Many methods have been known in the prior art to authenticate valuable articles. Some known methods include imprinting on the articles a white-light hologram or imprinting reflective and diffractive indicia displaying distinctive images that are difficult to counterfeit. Other known methods include incorporation of distinctive fibers into the articles, such fibers being detectable by visual observation, microwave irradiation, or other means. U.S. Pat. No. 4,921,280 to Jalon describes fibers made luminescent by a dyeing process employing rare-earth compounds, which fibers may be incorporated into articles requiring authentication.
It is well-known in the prior art that documents may be authenticated by marking the documents with substances such as inks or dyes that appear invisible or relatively unnoticeable to the naked eye in ordinary visible illumination, but that fluoresce when illuminated with ultraviolet light, revealing marks that serve to identify the legitimate document. These methods depend on substances that are not easily or inexpensively identified by a counterfeiter, and not easily or inexpensively duplicated or mimicked by a counterfeiter. When using these methods, it is desirable to use substances such as dyes or inks that fluoresce in narrow spectral bands which are distinguishable by sufficiently narrow-band detectors, but not readily distinguishable by eye. In U.S. Pat. No. 4,146,792 to Stenzel et al., these methods are extended to include dyes containing rare-earth elements whose fluorescence is influenced by the chemical environment of the fluorescing atoms in a non-fluorescing matrix, and the detection is refined to include detection of predetermined fine structure in the line spectrum of emitted light. In this method, the spectral fine structure is built into the marking dyes by the formulation of the dyes, and the corresponding discrimination of fine spectral structure is fixed in the physical structure of the checking device by the sizes and positions of photocells cooperating with an optical dispersion element, particularly a narrow-bandwidth interference filter. Yet another class of authentication methods uses substances which fluoresce in the infrared portion of the electromagnetic spectrum when illuminated by light in the visible portion of the spectrum.
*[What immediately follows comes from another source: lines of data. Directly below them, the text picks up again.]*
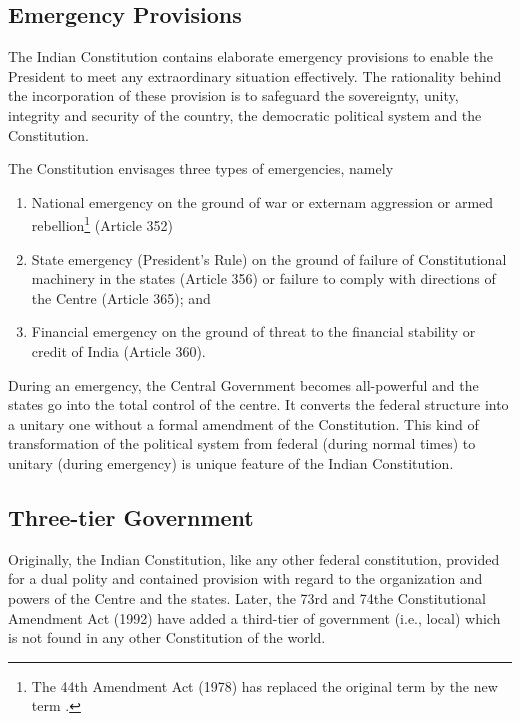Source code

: \subsection{Emergency Provisions}

The Indian Constitution contains elaborate emergency provisions to enable the President to meet any extraordinary situation effectively. The rationality behind the incorporation of these provision is to safeguard the sovereignty, unity, integrity and security of the country, the democratic political system and the Constitution.

The Constitution envisages three types of emergencies, namely

\renewcommand{\labelenumi}{\textbf{(\alph{enumi})}}
\begin{enumerate}
  \item National emergency on the ground of war or externam aggression or armed rebellion\footnote{The 44th Amendment Act (1978) has replaced the original term  by the new term .} (Article 352)
  \item State emergency (President's Rule) on the ground of failure of Constitutional machinery in the states (Article 356) or failure to comply with directions of the Centre (Article 365); and
  \item Financial emergency on the ground of threat to the financial stability or credit of India (Article 360).
\end{enumerate}

During an emergency, the Central Government becomes all-powerful and the states go into the total control of the centre. It converts the federal structure into a unitary one without a formal amendment of the Constitution. This kind of transformation of the political system from federal (during normal times) to unitary (during emergency) is unique feature of the Indian Constitution.

\subsection{Three-tier Government}

Originally, the Indian Constitution, like any other federal constitution, provided for a dual polity and contained provision with regard to the organization and powers of the Centre and the states. Later, the 73rd and 74the Constitutional Amendment Act (1992) have added a third-tier of government (i.e., local) which is not found in any other Constitution of the world.

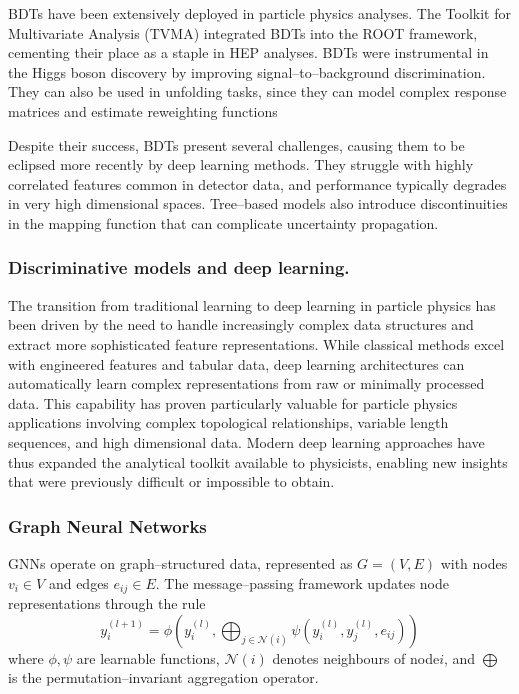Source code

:             BDTs have been extensively deployed in particle physics analyses.
            The Toolkit for Multivariate Analysis (TVMA) integrated BDTs into the ROOT framework, cementing their place as a staple in HEP analyses.
            BDTs were instrumental in the Higgs boson discovery by improving signal--to--background discrimination.
            They can also be used in unfolding tasks, since they can model complex response matrices and estimate reweighting functions
            
            Despite their success, BDTs present several challenges, causing them to be eclipsed more recently by deep learning methods.
            They struggle with highly correlated features common in detector data, and performance typically degrades in very high dimensional spaces.
            Tree--based models also introduce discontinuities in the mapping function that can complicate uncertainty propagation.
        \subsubsection{Discriminative models and deep learning.}
            The transition from traditional learning to deep learning in particle physics has been driven by the need to handle increasingly complex data structures and extract more sophisticated feature representations.
            While classical methods excel with engineered features and tabular data, deep learning architectures can automatically learn complex representations from raw or minimally processed data.
            This capability has proven particularly valuable for particle physics applications involving complex topological relationships, variable length sequences, and high dimensional data.
            Modern deep learning approaches have thus expanded the analytical toolkit available to physicists, enabling new insights that were previously difficult or impossible to obtain.
            \subsubsection{Graph Neural Networks}
                GNNs operate on graph--structured data, represented as \(G = (V, E)\)
                with nodes \(v_i \in V\) and edges \(e_{ij} \in E\).
                The message--passing framework updates node representations through the rule
                \begin{equation}
                    y_i^{(l+1)} = \phi\left(y_i^{(l)}, \bigoplus_{j \in \mathcal{N}(i)} \psi(y_i^{(l)}, y_j^{(l)}, e_{ij})\right)
                \end{equation}
                where \(\phi, \psi\) are learnable functions, \(\mathcal{N}(i)\) denotes neighbours of node\(i\), and \(\bigoplus\) is the permutation--invariant aggregation operator.
        
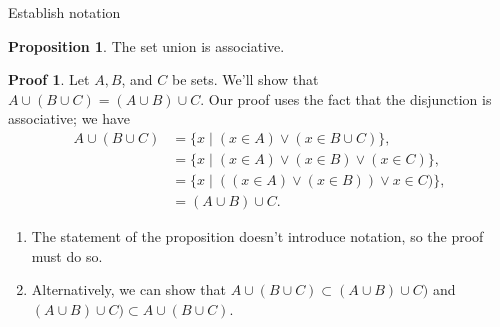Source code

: \documentclass[fleqn]{beamer}
\theoremstyle{definition}
\newtheorem{myth}{Proposition}
\newtheorem{myproof}{Proof}
\newenvironment{checklist}{
  \begin{enumerate}[\ding{51}]
    \addtolength{\itemsep}{-0.0\itemsep}}
  {\end{enumerate}}
\begin{document}
\begin{frame}{Establish notation}

\begin{myth} The set union is associative. \end{myth}

\begin{myproof}  Let \(A,B\), and \(C\) be sets.  We'll show that \(A \cup (B \cup C) = (A \cup B) \cup C\).   Our proof uses the fact that
the disjunction is associative; we have
\begin{align*}
A \cup (B \cup C) &= \{x \mid (x \in A) \lor (x \in B \cup C) \}, \\
                                &= \{x \mid (x \in A) \lor (x \in B)  \lor  (x \in  C) \}, \\
                                            &= \{x \mid   ((x \in A) \lor  (x \in B))   \lor x \in C) \}, \\
                                &= (A \cup B) \cup C.
 \end{align*}
  \end{myproof}

  \begin{checklist}

  \item The statement of the proposition doesn't introduce notation, so the proof must do so.

  \item Alternatively, we can show that   \(  A \cup (B \cup C)  \subset  (A \cup B) \cup C) \) and  \( (A \cup B) \cup C) \subset A \cup (B \cup C)\).

  \end{checklist}

\end{frame}
\end{document}
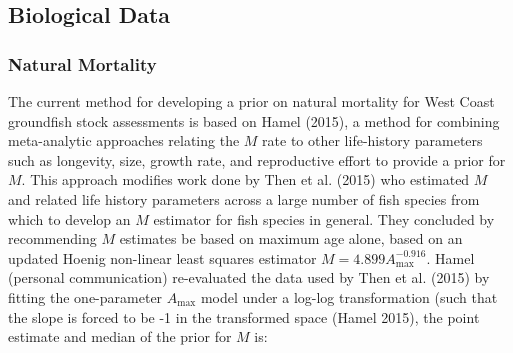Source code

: \documentclass[11pt,
  english,
  a4paper,
]{article}
\begin{document}
\leavevmode\tagmcend\tagstructend\par


\hypertarget{bio-data}{%
\subsection{Biological Data}\label{bio-data}}

\leavevmode\tagmcend\tagstructend


\hypertarget{natural-mortality}{%
\subsubsection{Natural Mortality}\label{natural-mortality}}

\leavevmode\tagmcend\tagstructend


The current method for developing a prior on natural mortality for West Coast groundfish stock assessments is based on Hamel {(2015)\leavevmode\tagmcend\tagstructend}, a method for combining meta-analytic approaches relating the {\(M\)\leavevmode\tagmcend\tagstructend} rate to other life-history parameters such as longevity, size, growth rate, and reproductive effort to provide a prior for {\(M\)\leavevmode\tagmcend\tagstructend}. This approach modifies work done by Then et al. {(2015)\leavevmode\tagmcend\tagstructend} who estimated {\(M\)\leavevmode\tagmcend\tagstructend} and related life history parameters across a large number of fish species from which to develop an {\(M\)\leavevmode\tagmcend\tagstructend} estimator for fish species in general. They concluded by recommending {\(M\)\leavevmode\tagmcend\tagstructend} estimates be based on maximum age alone, based on an updated Hoenig non-linear least squares estimator {\(M = 4.899A^{-0.916}_{\text{max}}\)\leavevmode\tagmcend\tagstructend}. Hamel (personal communication) re-evaluated the data used by Then et al. {(2015)\leavevmode\tagmcend\tagstructend} by fitting the one-parameter {\(A_{\text{max}}\)\leavevmode\tagmcend\tagstructend} model under a log-log transformation (such that the slope is forced to be -1 in the transformed space {(Hamel 2015)\leavevmode\tagmcend\tagstructend}, the point estimate and median of the prior for {\(M\)\leavevmode\tagmcend\tagstructend} is:
\end{document}

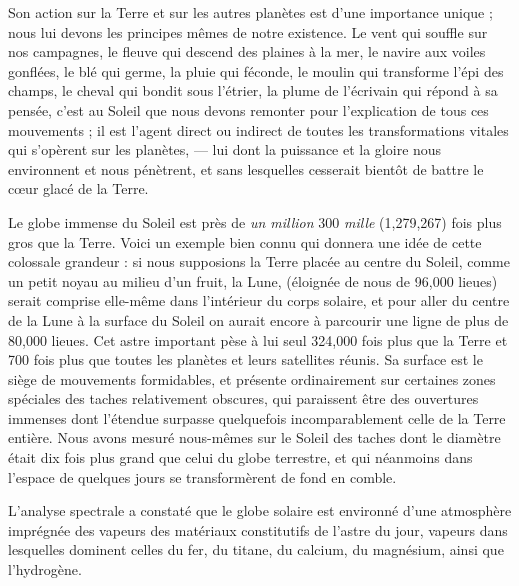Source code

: \documentclass[a4paper, 11pt, oneside]{article}
\begin{document}
Son action sur la Terre et sur les autres planètes est d'une importance unique ; nous lui devons les principes mêmes de notre existence. Le vent qui souffle sur nos campagnes, le fleuve qui descend des plaines à la mer, le navire aux voiles gonflées, le blé qui germe, la pluie qui féconde, le moulin qui transforme l'épi des champs, le cheval qui bondit sous l'étrier, la plume de l'écrivain qui répond à sa pensée, c'est au Soleil que nous devons remonter pour l'explication de tous ces mouvements ; il est l'agent direct ou indirect de toutes les transformations vitales qui s'opèrent sur les planètes, --- lui dont la puissance et la gloire nous environnent et nous pénètrent, et sans lesquelles cesserait bientôt de battre le cœur glacé de la Terre.

Le globe immense du Soleil est près de \emph{un million} 300 \emph{mille} (1,279,267) fois plus gros que la Terre. Voici un exemple bien connu qui donnera une idée de cette colossale grandeur : si nous supposions la Terre placée au centre du Soleil, comme un petit noyau au milieu d'un fruit, la Lune, (éloignée de nous de 96,000 lieues) serait comprise elle-même dans l'intérieur du corps solaire, et pour aller du centre de la Lune à la surface du Soleil on aurait encore à parcourir une ligne de plus de 80,000 lieues. Cet astre important pèse à lui seul 324,000 fois plus que la Terre et 700 fois plus que toutes les planètes et leurs satellites réunis. Sa surface est le siège de mouvements formidables, et présente ordinairement sur certaines zones spéciales des taches relativement obscures, qui paraissent être des ouvertures immenses dont l'étendue surpasse quelquefois incomparablement celle de la Terre entière. Nous avons mesuré nous-mêmes sur le Soleil des taches dont le diamètre était dix fois plus grand que celui du globe terrestre, et qui néanmoins dans l'espace de quelques jours se transformèrent de fond en comble.

L'analyse spectrale a constaté que le globe solaire est environné d'une atmosphère imprégnée des vapeurs des matériaux constitutifs de l'astre du jour, vapeurs dans lesquelles dominent celles du fer, du titane, du calcium, du magnésium, ainsi que l'hydrogène.
\end{document}
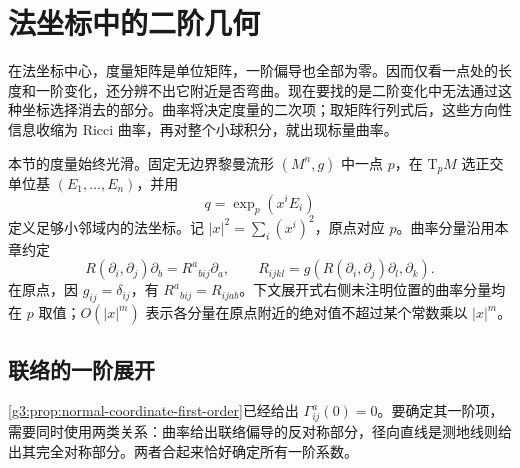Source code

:
% 
% 

\section{法坐标中的二阶几何}
\label{g3:sec:0303}

在法坐标中心，度量矩阵是单位矩阵，一阶偏导也全部为零。因而仅看一点处的长度和一阶变化，还分辨不出它附近是否弯曲。现在要找的是二阶变化中无法通过这种坐标选择消去的部分。曲率将决定度量的二次项；取矩阵行列式后，这些方向性信息收缩为 Ricci 曲率，再对整个小球积分，就出现标量曲率。

\ProseParagraphBreak

本节的度量始终光滑。固定无边界黎曼流形 \((M^n,g)\) 中一点 \(p\)，在 \(\mathrm T_pM\) 选正交单位基 \((E_1,\ldots,E_n)\)，并用
\[
	q=\exp_p(x^iE_i)
\]
定义足够小邻域内的法坐标。记 \(|x|^2=\sum_i(x^i)^2\)，原点对应 \(p\)。曲率分量沿用本章约定
\[
	R(\partial_i,\partial_j)\partial_b
	=R^a{}_{b i j}\partial_a,\qquad
	R_{ijkl}=g(R(\partial_i,\partial_j)\partial_l,\partial_k).
\]
在原点，因 \(g_{ij}=\delta_{ij}\)，有 \(R^a{}_{b i j}=R_{ijab}\)。下文展开式右侧未注明位置的曲率分量均在 \(p\) 取值；\(O(|x|^m)\) 表示各分量在原点附近的绝对值不超过某个常数乘以 \(|x|^m\)。

\subsection{联络的一阶展开}
\label{g3:subsec:0303:01}

\cref{g3:prop:normal-coordinate-first-order}已经给出 \(\Gamma^a_{ij}(0)=0\)。要确定其一阶项，需要同时使用两类关系：曲率给出联络偏导的反对称部分，径向直线是测地线则给出其完全对称部分。两者合起来恰好确定所有一阶系数。

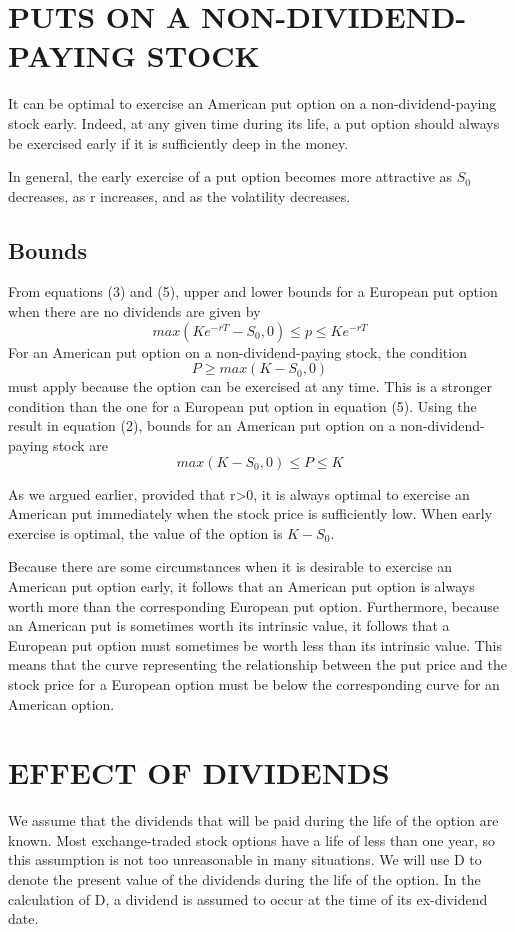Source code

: \documentclass{article}
\begin{document}
\section{PUTS ON A NON-DIVIDEND-PAYING STOCK}
It can be optimal to exercise an American put option on a non-dividend-paying stock early. Indeed, at any given time during its life, a put option should always be exercised early if it is sufficiently deep in the money.

In general, the early exercise of a put option becomes more attractive as $ S_0 $ decreases, as r increases, and as the volatility decreases.

\subsection{Bounds}
From equations (3) and (5), upper and lower bounds for a European put option when there are no dividends are given by
\[
max(Ke^{-rT}-S_0,0)\le p\le Ke^{-rT}
\]
For an American put option on a non-dividend-paying stock, the condition
\[
P\ge max(K-S_0,0)
\]
must apply because the option can be exercised at any time. This is a stronger condition than the one for a European put option in equation (5). Using the result in equation (2), bounds for an American put option on a non-dividend-paying stock are
\[
max(K-S_0,0)\le P\le K
\]

As we argued earlier, provided that r>0, it is always optimal to exercise an American put immediately when the stock price is sufficiently low. When early exercise is optimal, the value of the option is $ K-S_0 $.

Because there are some circumstances when it is desirable to exercise an American put option early, it follows that an American put option is always worth more than the corresponding European put option. Furthermore, because an American put is sometimes worth its intrinsic value, it follows that a European put option must sometimes be worth less than its intrinsic value. This means that the curve representing the relationship between the put price and the stock price for a European option must be below the corresponding curve for an American option.

\section{EFFECT OF DIVIDENDS}
We assume that the dividends that will be paid during the life of the option are known. Most exchange-traded stock options have a life of less than one year, so this assumption is not too unreasonable in many situations. We will use D to denote the present value of the dividends during the life of the option. In the calculation of D, a dividend is assumed to occur at the time of its ex-dividend date.
\end{document}
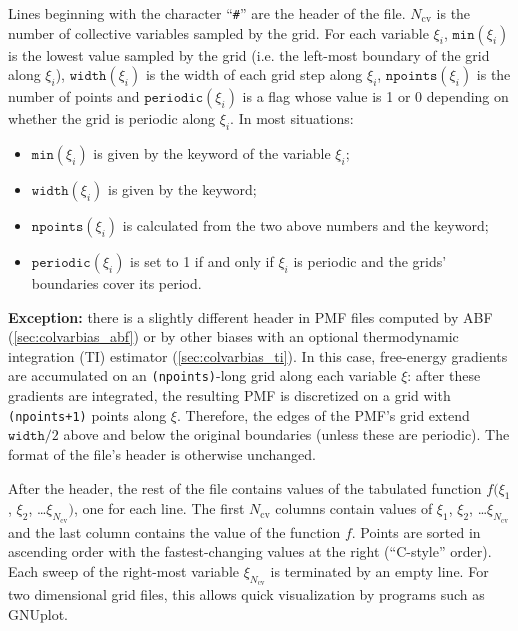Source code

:\noindent{}Lines beginning with the character ``\texttt{\#}'' are the header of the file.
$N_{\mathrm{cv}}$ is the number of collective variables sampled by the grid.
For each variable $\xi_{i}$, $\mathtt{min}(\xi_{i})$ is the lowest value sampled by the grid (i.e.{} the left-most boundary of the grid along $\xi_{i}$), $\mathtt{width}(\xi_{i})$ is the width of each grid step along $\xi_{i}$, $\mathtt{npoints}(\xi_{i})$ is the number of points and $\mathtt{periodic}(\xi_{i})$ is a flag whose value is 1 or 0 depending on whether the grid is periodic along $\xi_{i}$.
In most situations:
\begin{itemize}
\item $\mathtt{min}(\xi_{i})$ is given by the  keyword of the variable $\xi_{i}$;
\item $\mathtt{width}(\xi_{i})$ is given by the  keyword;
\item $\mathtt{npoints}(\xi_{i})$ is calculated from the two above numbers and the  keyword;
\item $\mathtt{periodic}(\xi_{i})$ is set to 1 if and only if $\xi_{i}$ is periodic and the grids' boundaries cover its period.
\end{itemize}
\textbf{Exception:} there is a slightly different header in PMF files computed by ABF (\ref{sec:colvarbias_abf}) or by other biases with an optional thermodynamic integration (TI) estimator (\ref{sec:colvarbias_ti}).
In this case, free-energy gradients are accumulated on an \texttt{(npoints)}-long grid along each variable $\xi$: after these gradients are integrated, the resulting PMF is discretized on a grid with \texttt{(npoints+1)} points along $\xi$.
Therefore, the edges of the PMF's grid extend $\mathtt{width}/2$ above and below the original boundaries (unless these are periodic).  The format of the file's header is otherwise unchanged.

After the header, the rest of the file contains values of the tabulated function
$f(\xi_{1}$, $\xi_{2}$, \ldots $\xi_{N_{\mathrm{cv}}})$, one for each line.
The first $N_{\mathrm{cv}}$ columns contain values of $\xi_{1}$, $\xi_{2}$, \ldots $\xi_{N_{\mathrm{cv}}}$ and the last column contains the value of the function $f$.
Points are sorted in ascending order with the fastest-changing values at the right (``C-style'' order).
Each sweep of the right-most variable $\xi_{N_{\mathrm{cv}}}$ is terminated by an empty line.
For two dimensional grid files, this allows quick visualization by programs such as GNUplot.
\\

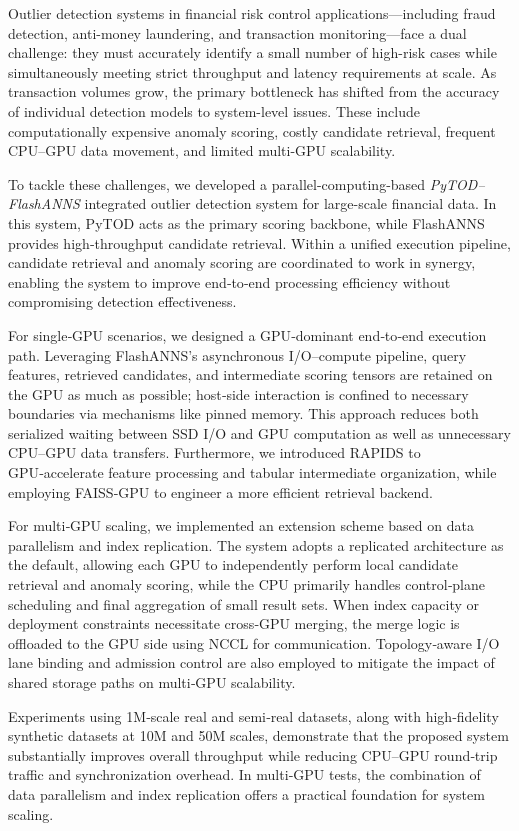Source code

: \begin{abstract*}
Outlier detection systems in financial risk control applications—including fraud detection, anti-money laundering, and transaction monitoring—face a dual challenge: they must accurately identify a small number of high-risk cases while simultaneously meeting strict throughput and latency requirements at scale. As transaction volumes grow, the primary bottleneck has shifted from the accuracy of individual detection models to system-level issues. These include computationally expensive anomaly scoring, costly candidate retrieval, frequent CPU–GPU data movement, and limited multi-GPU scalability.

To tackle these challenges, we developed a parallel-computing-based \emph{PyTOD--FlashANNS} integrated outlier detection system for large-scale financial data. In this system, PyTOD acts as the primary scoring backbone, while FlashANNS provides high‑throughput candidate retrieval. Within a unified execution pipeline, candidate retrieval and anomaly scoring are coordinated to work in synergy, enabling the system to improve end‑to‑end processing efficiency without compromising detection effectiveness.

For single‑GPU scenarios, we designed a GPU‑dominant end‑to‑end execution path. Leveraging FlashANNS's asynchronous I/O–compute pipeline, query features, retrieved candidates, and intermediate scoring tensors are retained on the GPU as much as possible; host‑side interaction is confined to necessary boundaries via mechanisms like pinned memory. This approach reduces both serialized waiting between SSD I/O and GPU computation as well as unnecessary CPU–GPU data transfers. Furthermore, we introduced RAPIDS to GPU‑accelerate feature processing and tabular intermediate organization, while employing FAISS‑GPU to engineer a more efficient retrieval backend.

For multi‑GPU scaling, we implemented an extension scheme based on data parallelism and index replication. The system adopts a replicated architecture as the default, allowing each GPU to independently perform local candidate retrieval and anomaly scoring, while the CPU primarily handles control‑plane scheduling and final aggregation of small result sets. When index capacity or deployment constraints necessitate cross‑GPU merging, the merge logic is offloaded to the GPU side using NCCL for communication. Topology‑aware I/O lane binding and admission control are also employed to mitigate the impact of shared storage paths on multi‑GPU scalability.

Experiments using 1M‑scale real and semi‑real datasets, along with high‑fidelity synthetic datasets at 10M and 50M scales, demonstrate that the proposed system substantially improves overall throughput while reducing CPU–GPU round‑trip traffic and synchronization overhead. In multi‑GPU tests, the combination of data parallelism and index replication offers a practical foundation for system scaling.
\end{abstract*}
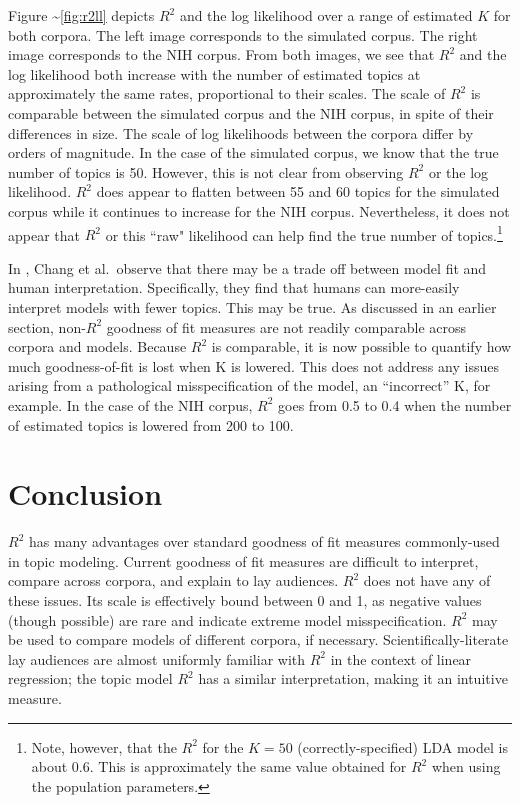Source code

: \documentclass[conference,final,]{IEEEtran}
\begin{document}
Figure \textasciitilde{}\ref{fig:r2ll} depicts \(R^2\) and the log
likelihood over a range of estimated \(K\) for both corpora. The left
image corresponds to the simulated corpus. The right image corresponds
to the NIH corpus. From both images, we see that \(R^2\) and the log
likelihood both increase with the number of estimated topics at
approximately the same rates, proportional to their scales. The scale of
\(R^2\) is comparable between the simulated corpus and the NIH corpus,
in spite of their differences in size. The scale of log likelihoods
between the corpora differ by orders of magnitude. In the case of the
simulated corpus, we know that the true number of topics is 50. However,
this is not clear from observing \(R^2\) or the log likelihood. \(R^2\)
does appear to flatten between 55 and 60 topics for the simulated corpus
while it continues to increase for the NIH corpus. Nevertheless, it does
not appear that \(R^2\) or this ``raw" likelihood can help find the true
number of
topics.\footnote{Note, however, that the $R^2$ for the $K = 50$ (correctly-specified) LDA model is about 0.6. This is approximately the same value obtained for $R^2$ when using the population parameters.}

In \cite{chang09}, Chang et al.~observe that there may be a trade off
between model fit and human interpretation. Specifically, they find that
humans can more-easily interpret models with fewer topics. This may be
true. As discussed in an earlier section, non-\(R^2\) goodness of fit
measures are not readily comparable across corpora and models. Because
\(R^2\) is comparable, it is now possible to quantify how much
goodness-of-fit is lost when K is lowered. This does not address any
issues arising from a pathological misspecification of the model, an
``incorrect'' K, for example. In the case of the NIH corpus, \(R^2\)
goes from 0.5 to 0.4 when the number of estimated topics is lowered from
200 to 100.

\hypertarget{conclusion}{%
\section{Conclusion}\label{conclusion}}

\(R^2\) has many advantages over standard goodness of fit measures
commonly-used in topic modeling. Current goodness of fit measures are
difficult to interpret, compare across corpora, and explain to lay
audiences. \(R^2\) does not have any of these issues. Its scale is
effectively bound between 0 and 1, as negative values (though possible)
are rare and indicate extreme model misspecification. \(R^2\) may be
used to compare models of different corpora, if necessary.
Scientifically-literate lay audiences are almost uniformly familiar with
\(R^2\) in the context of linear regression; the topic model \(R^2\) has
a similar interpretation, making it an intuitive measure.
\end{document}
In U.S. Pat. No. 4,642,526 to Hopkins and assigned to the assignee of the present invention, a source of ultraviolet light is made self-modulating at a predetermined frequency. Detection of the secondary radiation, filtering of the detected signal, and demodulation of the filtered signal at the predetermined frequency allow the system of Hopkins' invention to detect the fluorescent marks despite interference from ambient light sources.
Marking products with indicia such as bar codes using fluorescent substances such as inks or dyes is also known in the prior art, both for the purposes described above and for providing identification on the products without detracting from the products' appearance as normally viewed in visible light. U.S. Pat. No. 4,983,817 to Dolash et al. describes methods and apparatus for reading bar codes printed with fluorescent substances, while compensating for variations in background reflectance over the area printed with the bar code. U.S. Pat. No. 5,030,833 to Nozaka et al. shows a method and device for detecting fluorescent substances using arithmetic combinations of signals from two or more light reception elements. U.S. Pat. No. 5,063,297 to Hardenbrook et al. shows an apparatus for detecting fluorescence of a luminescent material in which electrical responses from first and second photodetectors (respectively detecting target luminescence and source light) are electrically coupled to oppose each other and phase information is converted to an indication of the amount of fluorescence.
In many of the known authentication methods using fluorescence, the fluorescent identifying substance may be incorporated into the article during the article's manufacture instead of marking the article afterwards. One example is the incorporation of fluorescent substances such as dyes into paper during its manufacture and then using such paper for valuable documents.
While the various known methods of authenticating articles are useful for many purposes, there is a continuing need for improved fluorescence authentication reader methods and systems that are more readily adaptable by the user, that are reliable, and that provide fast authentication in the presence of optical and electrical noise and bright ambient lighting.